** INFORMATION follows **

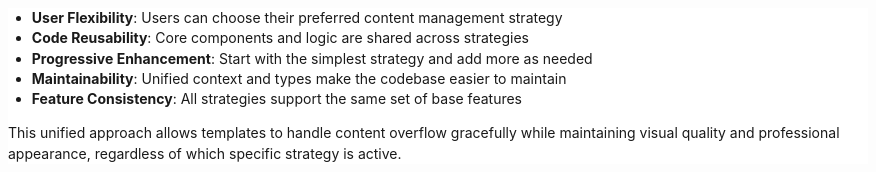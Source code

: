 - **User Flexibility**: Users can choose their preferred content management strategy
- **Code Reusability**: Core components and logic are shared across strategies
- **Progressive Enhancement**: Start with the simplest strategy and add more as needed
- **Maintainability**: Unified context and types make the codebase easier to maintain
- **Feature Consistency**: All strategies support the same set of base features

This unified approach allows templates to handle content overflow gracefully while maintaining visual quality and professional appearance, regardless of which specific strategy is active.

** End of INFORMATION **

# WORK REQUEST
From the records above, show each line that contains the word "content".

# SOLUTION FOR THIS TASK
: - **User Flexibility**: Users can choose their preferred content management strategy
This unified approach allows templates to handle content overflow gracefully while maintaining visual quality and professional appearance, regardless of which specific strategy is active.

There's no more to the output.